Meredith’s Story

December 3, 2015

In middle school, I stopped going to school. I was so depressed that I couldn’t get up in the morning and I couldn’t do any of it so I stopped going to school. I got a special learning environment, a person came to my house to work through whatever teachers at school would normally give. Every day it would be really hard, I would have constant meltdowns, screaming really bad things, writing mean things on the wall. I would think about suicide, I would think about running away. The worst of it was probably a year long. I switched several schools during that time period just to try and find somewhere that would help me. I ended up here at Clayton and this is my fourth year here, which is the longest since grade school.

I am really, very sensitive, especially to seasonal changes. So in winter I get depressed a lot more easily. But in stretches of time when it gets more noticeable, it’s hard for me to get up in the morning, it’s hard for me to go to school and I don’t feel like doing anything. I feel awful that I’m not doing something, but I don’t want to do anything. It’s really weird to be in society where people are so normal, but you have this thing inside you that you can’t control. You don’t know what’s going on and I mean it gets really hard sometimes.

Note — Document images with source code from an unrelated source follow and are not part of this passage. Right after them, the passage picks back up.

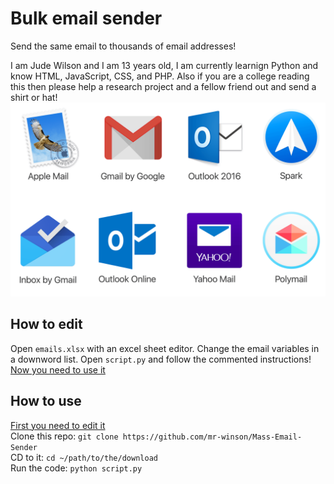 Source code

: # Bulk email sender
Send the same email to thousands of email addresses!

I am Jude Wilson and I am 13 years old, I am currently learnign Python and know HTML, JavaScript, CSS, and PHP. Also if you are a college reading this then please help a research project and a fellow friend out and send a shirt or hat!
<img src="images/clients.png" alt="Clients supported using Gmail.">

## How to edit
Open `emails.xlsx` with an excel sheet editor.
Change the email variables in a downword list.
Open `script.py` and follow the commented instructions!
[Now you need to use it](https://github.com/mr-winson/Mass-Email-Sender#how-to-use)

## How to use
[First you need to edit it](https://github.com/mr-winson/Mass-Email-Sender#how-to-edit) <br>
Clone this repo:
`git clone https://github.com/mr-winson/Mass-Email-Sender`
<br>
CD to it:
`cd ~/path/to/the/download`
<br>
Run the code:
`python script.py`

Fortunately I am past the worst of what I have and when I have trouble I often think back to a few years ago when I had an absolutely horrible time with depression, that left me in such an awful, awful state that I am still recovering from that now. I think of that and that always helps me know that I can get through this and that there is a better way and that I will be able to. Being around other people really helps me just to kind of not really think about things.

Fortunately it’s been pretty stable lately. In previous years, it affected everything I do from when I go outside, where I want to sit at lunch, how much homework I feel like I need to get done. Just being in public, even a classroom, it used to be really hard for me to open up.
It could be a whole lot worse, life could be a whole lot worse.